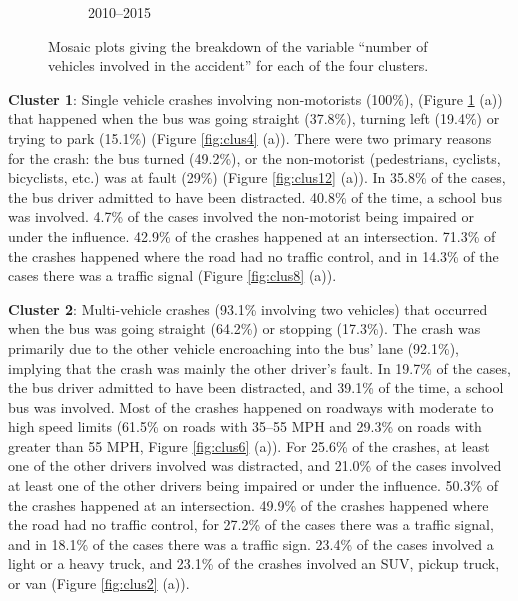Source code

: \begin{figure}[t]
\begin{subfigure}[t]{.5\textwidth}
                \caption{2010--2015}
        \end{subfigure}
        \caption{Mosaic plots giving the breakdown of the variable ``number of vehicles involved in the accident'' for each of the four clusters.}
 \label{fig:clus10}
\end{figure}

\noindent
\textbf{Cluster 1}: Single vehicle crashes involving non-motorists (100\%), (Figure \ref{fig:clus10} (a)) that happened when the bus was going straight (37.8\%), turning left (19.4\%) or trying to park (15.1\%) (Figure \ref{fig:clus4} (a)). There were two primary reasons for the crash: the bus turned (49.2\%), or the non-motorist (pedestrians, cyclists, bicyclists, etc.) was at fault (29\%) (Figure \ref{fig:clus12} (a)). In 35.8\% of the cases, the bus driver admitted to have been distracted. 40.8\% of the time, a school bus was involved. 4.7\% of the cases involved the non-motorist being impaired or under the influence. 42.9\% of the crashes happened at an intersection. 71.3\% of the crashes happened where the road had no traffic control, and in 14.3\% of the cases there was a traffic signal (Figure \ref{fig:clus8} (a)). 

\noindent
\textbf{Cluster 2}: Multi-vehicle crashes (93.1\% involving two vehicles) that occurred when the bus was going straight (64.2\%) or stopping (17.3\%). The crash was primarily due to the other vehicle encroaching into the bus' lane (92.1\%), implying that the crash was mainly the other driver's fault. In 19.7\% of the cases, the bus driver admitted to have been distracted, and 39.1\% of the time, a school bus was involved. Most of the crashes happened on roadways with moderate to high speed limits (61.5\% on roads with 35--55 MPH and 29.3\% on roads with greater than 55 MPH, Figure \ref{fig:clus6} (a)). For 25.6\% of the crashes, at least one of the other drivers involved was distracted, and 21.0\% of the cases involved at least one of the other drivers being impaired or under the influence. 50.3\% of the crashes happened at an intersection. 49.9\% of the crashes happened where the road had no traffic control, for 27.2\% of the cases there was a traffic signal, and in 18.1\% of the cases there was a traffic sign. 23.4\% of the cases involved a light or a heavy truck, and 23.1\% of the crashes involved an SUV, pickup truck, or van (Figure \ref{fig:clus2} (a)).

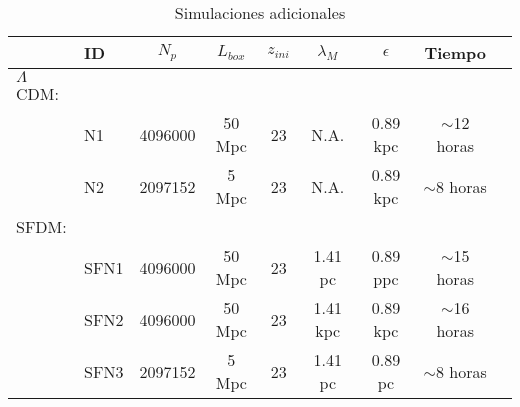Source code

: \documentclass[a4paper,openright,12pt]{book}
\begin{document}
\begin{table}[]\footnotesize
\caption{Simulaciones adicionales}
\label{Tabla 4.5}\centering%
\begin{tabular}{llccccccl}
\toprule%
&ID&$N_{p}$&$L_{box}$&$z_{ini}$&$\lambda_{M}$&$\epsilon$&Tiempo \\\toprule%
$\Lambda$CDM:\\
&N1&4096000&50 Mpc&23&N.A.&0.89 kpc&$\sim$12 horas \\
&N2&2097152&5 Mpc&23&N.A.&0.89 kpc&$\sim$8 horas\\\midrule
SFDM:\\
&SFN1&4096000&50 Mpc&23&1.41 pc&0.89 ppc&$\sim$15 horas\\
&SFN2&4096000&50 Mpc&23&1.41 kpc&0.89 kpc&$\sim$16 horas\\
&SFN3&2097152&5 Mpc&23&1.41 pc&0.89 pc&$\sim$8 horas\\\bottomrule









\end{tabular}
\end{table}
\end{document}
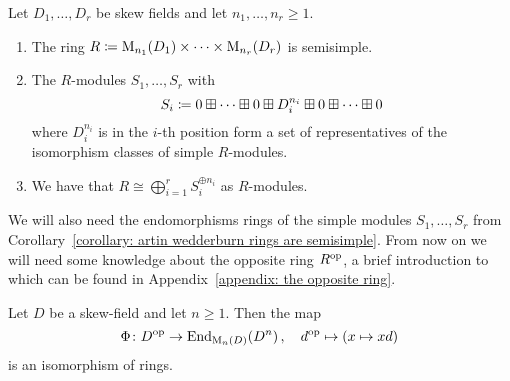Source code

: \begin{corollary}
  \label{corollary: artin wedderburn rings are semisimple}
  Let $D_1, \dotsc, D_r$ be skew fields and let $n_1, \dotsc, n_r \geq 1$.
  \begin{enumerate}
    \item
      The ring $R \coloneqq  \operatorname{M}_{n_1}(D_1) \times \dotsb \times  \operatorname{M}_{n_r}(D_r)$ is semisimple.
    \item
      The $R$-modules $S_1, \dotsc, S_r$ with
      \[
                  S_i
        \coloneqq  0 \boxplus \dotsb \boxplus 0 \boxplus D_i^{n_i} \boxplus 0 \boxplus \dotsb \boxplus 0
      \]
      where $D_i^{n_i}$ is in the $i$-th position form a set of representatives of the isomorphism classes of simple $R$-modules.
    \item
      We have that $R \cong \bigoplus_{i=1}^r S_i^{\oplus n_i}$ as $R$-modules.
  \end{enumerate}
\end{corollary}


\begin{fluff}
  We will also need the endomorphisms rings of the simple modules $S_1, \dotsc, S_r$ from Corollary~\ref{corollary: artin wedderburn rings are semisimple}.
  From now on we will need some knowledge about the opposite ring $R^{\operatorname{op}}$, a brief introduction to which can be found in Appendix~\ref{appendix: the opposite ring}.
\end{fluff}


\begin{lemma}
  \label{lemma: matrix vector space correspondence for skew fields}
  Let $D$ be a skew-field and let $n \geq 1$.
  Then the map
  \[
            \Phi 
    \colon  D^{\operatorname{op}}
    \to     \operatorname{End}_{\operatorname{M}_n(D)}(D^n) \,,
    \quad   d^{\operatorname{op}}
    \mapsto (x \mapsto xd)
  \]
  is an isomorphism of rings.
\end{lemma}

+===+

→ Activity: In the copy, include every record exactly and no pictures.

→ Task result:
Source code

: \begin{figure}[t]
\begin{subfigure}[t]{.5\textwidth}
                \caption{2010--2015}
        \end{subfigure}
        \caption{Mosaic plots giving the breakdown of the variable ``number of vehicles involved in the accident'' for each of the four clusters.}
 \label{fig:clus10}
\end{figure}

\noindent
\textbf{Cluster 1}: Single vehicle crashes involving non-motorists (100\%), (Figure \ref{fig:clus10} (a)) that happened when the bus was going straight (37.8\%), turning left (19.4\%) or trying to park (15.1\%) (Figure \ref{fig:clus4} (a)). There were two primary reasons for the crash: the bus turned (49.2\%), or the non-motorist (pedestrians, cyclists, bicyclists, etc.) was at fault (29\%) (Figure \ref{fig:clus12} (a)). In 35.8\% of the cases, the bus driver admitted to have been distracted. 40.8\% of the time, a school bus was involved. 4.7\% of the cases involved the non-motorist being impaired or under the influence. 42.9\% of the crashes happened at an intersection. 71.3\% of the crashes happened where the road had no traffic control, and in 14.3\% of the cases there was a traffic signal (Figure \ref{fig:clus8} (a)). 

\noindent
\textbf{Cluster 2}: Multi-vehicle crashes (93.1\% involving two vehicles) that occurred when the bus was going straight (64.2\%) or stopping (17.3\%). The crash was primarily due to the other vehicle encroaching into the bus' lane (92.1\%), implying that the crash was mainly the other driver's fault. In 19.7\% of the cases, the bus driver admitted to have been distracted, and 39.1\% of the time, a school bus was involved. Most of the crashes happened on roadways with moderate to high speed limits (61.5\% on roads with 35--55 MPH and 29.3\% on roads with greater than 55 MPH, Figure \ref{fig:clus6} (a)). For 25.6\% of the crashes, at least one of the other drivers involved was distracted, and 21.0\% of the cases involved at least one of the other drivers being impaired or under the influence. 50.3\% of the crashes happened at an intersection. 49.9\% of the crashes happened where the road had no traffic control, for 27.2\% of the cases there was a traffic signal, and in 18.1\% of the cases there was a traffic sign. 23.4\% of the cases involved a light or a heavy truck, and 23.1\% of the crashes involved an SUV, pickup truck, or van (Figure \ref{fig:clus2} (a)).

Source code

: \documentclass[a4paper,openright,12pt]{book}
\begin{document}
\begin{table}[]\footnotesize
\caption{Simulaciones adicionales}
\label{Tabla 4.5}\centering%
\begin{tabular}{llccccccl}
\toprule%
&ID&$N_{p}$&$L_{box}$&$z_{ini}$&$\lambda_{M}$&$\epsilon$&Tiempo \\\toprule%
$\Lambda$CDM:\\
&N1&4096000&50 Mpc&23&N.A.&0.89 kpc&$\sim$12 horas \\
&N2&2097152&5 Mpc&23&N.A.&0.89 kpc&$\sim$8 horas\\\midrule
SFDM:\\
&SFN1&4096000&50 Mpc&23&1.41 pc&0.89 ppc&$\sim$15 horas\\
&SFN2&4096000&50 Mpc&23&1.41 kpc&0.89 kpc&$\sim$16 horas\\
&SFN3&2097152&5 Mpc&23&1.41 pc&0.89 pc&$\sim$8 horas\\\bottomrule









\end{tabular}
\end{table}
\end{document}
Source code

: \begin{corollary}
  \label{corollary: artin wedderburn rings are semisimple}
  Let $D_1, \dotsc, D_r$ be skew fields and let $n_1, \dotsc, n_r \geq 1$.
  \begin{enumerate}
    \item
      The ring $R \coloneqq  \operatorname{M}_{n_1}(D_1) \times \dotsb \times  \operatorname{M}_{n_r}(D_r)$ is semisimple.
    \item
      The $R$-modules $S_1, \dotsc, S_r$ with
      \[
                  S_i
        \coloneqq  0 \boxplus \dotsb \boxplus 0 \boxplus D_i^{n_i} \boxplus 0 \boxplus \dotsb \boxplus 0
      \]
      where $D_i^{n_i}$ is in the $i$-th position form a set of representatives of the isomorphism classes of simple $R$-modules.
    \item
      We have that $R \cong \bigoplus_{i=1}^r S_i^{\oplus n_i}$ as $R$-modules.
  \end{enumerate}
\end{corollary}


\begin{fluff}
  We will also need the endomorphisms rings of the simple modules $S_1, \dotsc, S_r$ from Corollary~\ref{corollary: artin wedderburn rings are semisimple}.
  From now on we will need some knowledge about the opposite ring $R^{\operatorname{op}}$, a brief introduction to which can be found in Appendix~\ref{appendix: the opposite ring}.
\end{fluff}


\begin{lemma}
  \label{lemma: matrix vector space correspondence for skew fields}
  Let $D$ be a skew-field and let $n \geq 1$.
  Then the map
  \[
            \Phi 
    \colon  D^{\operatorname{op}}
    \to     \operatorname{End}_{\operatorname{M}_n(D)}(D^n) \,,
    \quad   d^{\operatorname{op}}
    \mapsto (x \mapsto xd)
  \]
  is an isomorphism of rings.
\end{lemma}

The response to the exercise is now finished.